Taking the Phones: The Unglamorous Reality of Deploying AI for Small Businesses

It's 7:15PM on a Friday night at Hikari Sushi and Ramen in Wichita, and I am wildly out of my depth.
The air is thick with the savoury, steamy aroma of boiling tonkotsu broth and the sharp tang of seasoned rice vinegar. Around me, servers are weaving through the narrow passes with steaming bowls of ramen, busboys are clearing tables at breakneck speed, and the kitchen ticket printer is buzzing like an angry hornet.
I don't belong here. At least, not according to my resume. I'm a software developer. But tonight, I’m crammed behind the front counter, gripping a greasy cordless phone to my ear, trying to decipher a takeout order over the deafening din of a peak weekend rush.
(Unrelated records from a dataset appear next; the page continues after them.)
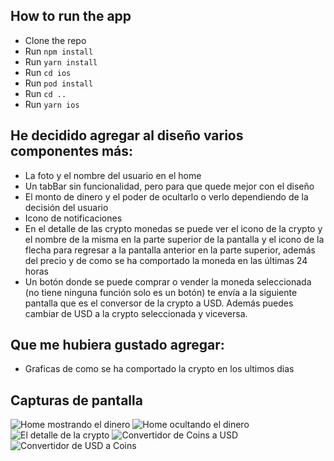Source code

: ## How to run the app
- Clone the repo
- Run `npm install`
- Run `yarn install`
- Run `cd ios`
- Run `pod install`
- Run `cd ..`
- Run `yarn ios`

## He decidido agregar al diseño varios componentes más:
- La foto y el nombre del usuario en el home
- Un tabBar sin funcionalidad, pero para que quede mejor con el diseño
- El monto de dinero y el poder de ocultarlo o verlo dependiendo de la decisión del usuario
- Icono de notificaciones
- En el detalle de las crypto monedas se puede ver el icono de la crypto y el nombre de la misma en la parte superior de la pantalla y el icono de la flecha para regresar a la pantalla anterior en la parte superior, además del precio y de como se ha comportado la moneda en las últimas 24 horas
- Un botón donde se puede comprar o vender la moneda seleccionada (no tiene ninguna función solo es un botón) te envía a la siguiente pantalla que es el conversor de la crypto a USD. Además puedes cambiar de USD a la crypto seleccionada y viceversa.


## Que me hubiera gustado agregar: 
- Graficas de como se ha comportado la crypto en los ultimos dias


## Capturas de pantalla
![Home mostrando el dinero](https://res.cloudinary.com/dj1pp4ivb/image/upload/v1700936217/Simulator_Screenshot_-_iPhone_15_-_2023-11-25_at_15.01.19_eqnlik.png)
![Home ocultando el dinero](https://res.cloudinary.com/dj1pp4ivb/image/upload/v1700936216/Simulator_Screenshot_-_iPhone_15_-_2023-11-25_at_15.00.48_zfiqmx.png)
![El detalle de la crypto](https://res.cloudinary.com/dj1pp4ivb/image/upload/v1700936217/Simulator_Screenshot_-_iPhone_15_-_2023-11-25_at_15.00.50_qlkh5p.png)
![Convertidor de Coins a USD](https://res.cloudinary.com/dj1pp4ivb/image/upload/v1700936216/Simulator_Screenshot_-_iPhone_15_-_2023-11-25_at_15.00.55_suukyt.png)
![Convertidor de USD a Coins](https://res.cloudinary.com/dj1pp4ivb/image/upload/v1700936217/Simulator_Screenshot_-_iPhone_15_-_2023-11-25_at_15.01.04_yjo8py.png)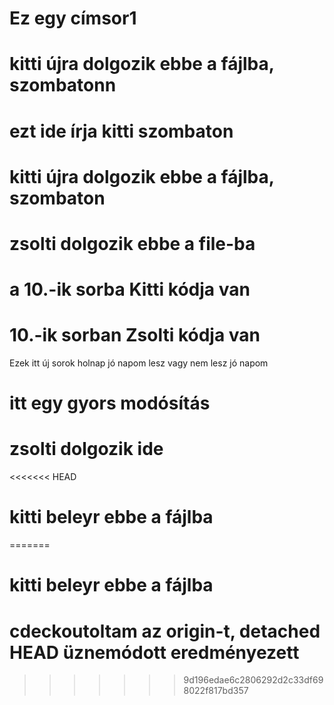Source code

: 
# Ez egy címsor1

# kitti újra dolgozik ebbe a fájlba, szombatonn

# ezt ide írja kitti szombaton
# kitti újra dolgozik ebbe a fájlba, szombaton

# zsolti dolgozik ebbe a file-ba
# a 10.-ik sorba Kitti kódja van
# 10.-ik sorban Zsolti kódja van

Ezek itt új sorok
holnap jó napom lesz
vagy nem lesz jó napom
# itt egy gyors modósítás
# zsolti dolgozik ide
<<<<<<< HEAD
# kitti beleyr ebbe a fájlba 
=======
# kitti beleyr ebbe a fájlba 
# cdeckoutoltam az origin-t, detached HEAD üznemódott eredményezett
>>>>>>> 9d196edae6c2806292d2c33df698022f817bd357
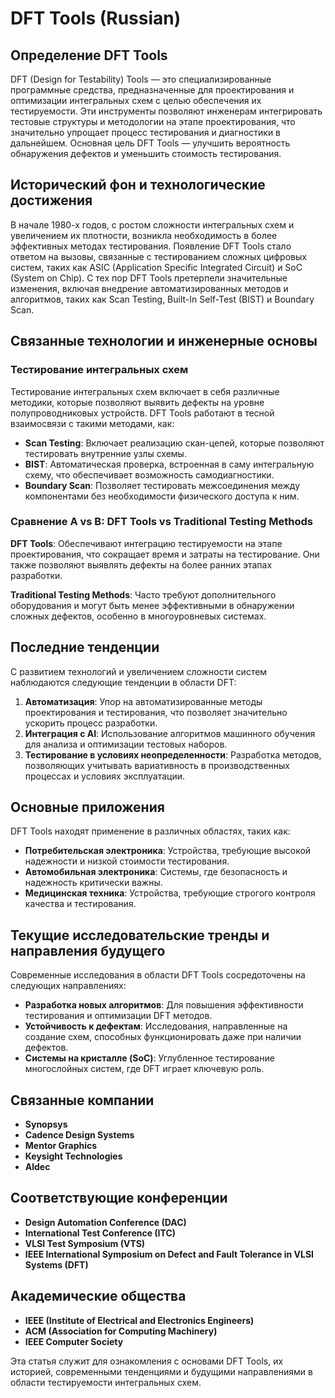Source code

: # DFT Tools (Russian)

## Определение DFT Tools

DFT (Design for Testability) Tools — это специализированные программные средства, предназначенные для проектирования и оптимизации интегральных схем с целью обеспечения их тестируемости. Эти инструменты позволяют инженерам интегрировать тестовые структуры и методологии на этапе проектирования, что значительно упрощает процесс тестирования и диагностики в дальнейшем. Основная цель DFT Tools — улучшить вероятность обнаружения дефектов и уменьшить стоимость тестирования.

## Исторический фон и технологические достижения

В начале 1980-х годов, с ростом сложности интегральных схем и увеличением их плотности, возникла необходимость в более эффективных методах тестирования. Появление DFT Tools стало ответом на вызовы, связанные с тестированием сложных цифровых систем, таких как ASIC (Application Specific Integrated Circuit) и SoC (System on Chip). С тех пор DFT Tools претерпели значительные изменения, включая внедрение автоматизированных методов и алгоритмов, таких как Scan Testing, Built-In Self-Test (BIST) и Boundary Scan.

## Связанные технологии и инженерные основы

### Тестирование интегральных схем

Тестирование интегральных схем включает в себя различные методики, которые позволяют выявить дефекты на уровне полупроводниковых устройств. DFT Tools работают в тесной взаимосвязи с такими методами, как:

- **Scan Testing**: Включает реализацию скан-цепей, которые позволяют тестировать внутренние узлы схемы.
- **BIST**: Автоматическая проверка, встроенная в саму интегральную схему, что обеспечивает возможность самодиагностики.
- **Boundary Scan**: Позволяет тестировать межсоединения между компонентами без необходимости физического доступа к ним.

### Сравнение A vs B: DFT Tools vs Traditional Testing Methods

**DFT Tools**: Обеспечивают интеграцию тестируемости на этапе проектирования, что сокращает время и затраты на тестирование. Они также позволяют выявлять дефекты на более ранних этапах разработки.

**Traditional Testing Methods**: Часто требуют дополнительного оборудования и могут быть менее эффективными в обнаружении сложных дефектов, особенно в многоуровневых системах.

## Последние тенденции

С развитием технологий и увеличением сложности систем наблюдаются следующие тенденции в области DFT:

1. **Автоматизация**: Упор на автоматизированные методы проектирования и тестирования, что позволяет значительно ускорить процесс разработки.
2. **Интеграция с AI**: Использование алгоритмов машинного обучения для анализа и оптимизации тестовых наборов.
3. **Тестирование в условиях неопределенности**: Разработка методов, позволяющих учитывать вариативность в производственных процессах и условиях эксплуатации.

## Основные приложения

DFT Tools находят применение в различных областях, таких как:

- **Потребительская электроника**: Устройства, требующие высокой надежности и низкой стоимости тестирования.
- **Автомобильная электроника**: Системы, где безопасность и надежность критически важны.
- **Медицинская техника**: Устройства, требующие строгого контроля качества и тестирования.

## Текущие исследовательские тренды и направления будущего

Современные исследования в области DFT Tools сосредоточены на следующих направлениях:

- **Разработка новых алгоритмов**: Для повышения эффективности тестирования и оптимизации DFT методов.
- **Устойчивость к дефектам**: Исследования, направленные на создание схем, способных функционировать даже при наличии дефектов.
- **Системы на кристалле (SoC)**: Углубленное тестирование многослойных систем, где DFT играет ключевую роль.

## Связанные компании

- **Synopsys**
- **Cadence Design Systems**
- **Mentor Graphics**
- **Keysight Technologies**
- **Aldec**

## Соответствующие конференции

- **Design Automation Conference (DAC)**
- **International Test Conference (ITC)**
- **VLSI Test Symposium (VTS)**
- **IEEE International Symposium on Defect and Fault Tolerance in VLSI Systems (DFT)**

## Академические общества

- **IEEE (Institute of Electrical and Electronics Engineers)**
- **ACM (Association for Computing Machinery)**
- **IEEE Computer Society**

Эта статья служит для ознакомления с основами DFT Tools, их историей, современными тенденциями и будущими направлениями в области тестируемости интегральных схем.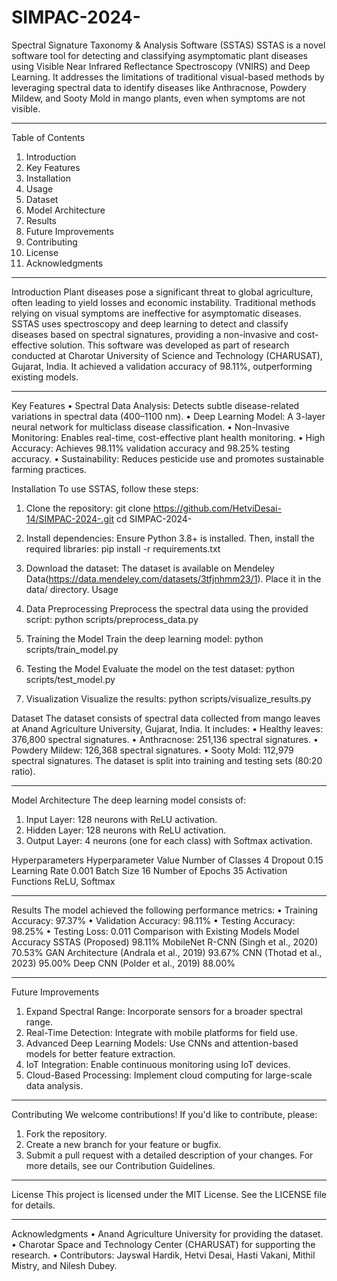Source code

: # SIMPAC-2024-

Spectral Signature Taxonomy & Analysis Software (SSTAS)
SSTAS is a novel software tool for detecting and classifying asymptomatic plant diseases using Visible Near Infrared Reflectance Spectroscopy (VNIRS) and Deep Learning. It addresses the limitations of traditional visual-based methods by leveraging spectral data to identify diseases like Anthracnose, Powdery Mildew, and Sooty Mold in mango plants, even when symptoms are not visible.
________________________________________
Table of Contents
1.	Introduction
2.	Key Features
3.	Installation
4.	Usage
5.	Dataset
6.	Model Architecture
7.	Results
8.	Future Improvements
9.	Contributing
10.	License
11.	Acknowledgments
________________________________________
Introduction
Plant diseases pose a significant threat to global agriculture, often leading to yield losses and economic instability. Traditional methods relying on visual symptoms are ineffective for asymptomatic diseases. SSTAS uses spectroscopy and deep learning to detect and classify diseases based on spectral signatures, providing a non-invasive and cost-effective solution.
This software was developed as part of research conducted at Charotar University of Science and Technology (CHARUSAT), Gujarat, India. It achieved a validation accuracy of 98.11%, outperforming existing models.
________________________________________
Key Features
•	Spectral Data Analysis: Detects subtle disease-related variations in spectral data (400–1100 nm).
•	Deep Learning Model: A 3-layer neural network for multiclass disease classification.
•	Non-Invasive Monitoring: Enables real-time, cost-effective plant health monitoring.
•	High Accuracy: Achieves 98.11% validation accuracy and 98.25% testing accuracy.
•	Sustainability: Reduces pesticide use and promotes sustainable farming practices.

Installation
To use SSTAS, follow these steps:
1.	Clone the repository:
git clone https://github.com/HetviDesai-14/SIMPAC-2024-.git
cd SIMPAC-2024-
2.	Install dependencies:
  Ensure Python 3.8+ is installed. Then, install the required libraries:
pip install -r requirements.txt

3.	Download the dataset:
The dataset is available on Mendeley Data(https://data.mendeley.com/datasets/3tfjnhmm23/1). Place it in the data/ directory.
Usage


1. Data Preprocessing
Preprocess the spectral data using the provided script:
python scripts/preprocess_data.py
2. Training the Model
Train the deep learning model:
python scripts/train_model.py
3. Testing the Model
Evaluate the model on the test dataset:
python scripts/test_model.py
4. Visualization
Visualize the results:
python scripts/visualize_results.py

Dataset
The dataset consists of spectral data collected from mango leaves at Anand Agriculture University, Gujarat, India. It includes:
•	Healthy leaves: 376,800 spectral signatures.
•	Anthracnose: 251,136 spectral signatures.
•	Powdery Mildew: 126,368 spectral signatures.
•	Sooty Mold: 112,979 spectral signatures.
The dataset is split into training and testing sets (80:20 ratio).
________________________________________
Model Architecture
The deep learning model consists of:
1.	Input Layer: 128 neurons with ReLU activation.
2.	Hidden Layer: 128 neurons with ReLU activation.
3.	Output Layer: 4 neurons (one for each class) with Softmax activation.
   
Hyperparameters
Hyperparameter	Value
Number of Classes	4
Dropout	0.15
Learning Rate	0.001
Batch Size	16
Number of Epochs	35
Activation Functions	ReLU, Softmax
________________________________________
Results
The model achieved the following performance metrics:
•	Training Accuracy: 97.37%
•	Validation Accuracy: 98.11%
•	Testing Accuracy: 98.25%
•	Testing Loss: 0.011
Comparison with Existing Models
Model	Accuracy
SSTAS (Proposed)	98.11%
MobileNet R-CNN (Singh et al., 2020)	70.53%
GAN Architecture (Andrala et al., 2019)	93.67%
CNN (Thotad et al., 2023)	95.00%
Deep CNN (Polder et al., 2019)	88.00%
________________________________________
Future Improvements
1.	Expand Spectral Range: Incorporate sensors for a broader spectral range.
2.	Real-Time Detection: Integrate with mobile platforms for field use.
3.	Advanced Deep Learning Models: Use CNNs and attention-based models for better feature extraction.
4.	IoT Integration: Enable continuous monitoring using IoT devices.
5.	Cloud-Based Processing: Implement cloud computing for large-scale data analysis.
________________________________________
Contributing
We welcome contributions! If you'd like to contribute, please:
1.	Fork the repository.
2.	Create a new branch for your feature or bugfix.
3.	Submit a pull request with a detailed description of your changes.
For more details, see our Contribution Guidelines.
________________________________________
License
This project is licensed under the MIT License. See the LICENSE file for details.
________________________________________
Acknowledgments
•	Anand Agriculture University for providing the dataset.
•	Charotar Space and Technology Center (CHARUSAT) for supporting the research.
•	Contributors: Jayswal Hardik, Hetvi Desai, Hasti Vakani, Mithil Mistry, and Nilesh Dubey.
I didn't volunteer for this shift for the culinary experience. I did it to get as close as possible to the exact problem I was hired to solve. The owner had already told me the high-level issue: they were losing revenue because the staff could barely keep up with dine-in customers, let alone the ringing phone. But to build the AI voice agent that would fix this, a discovery meeting wasn't enough. I needed the reality.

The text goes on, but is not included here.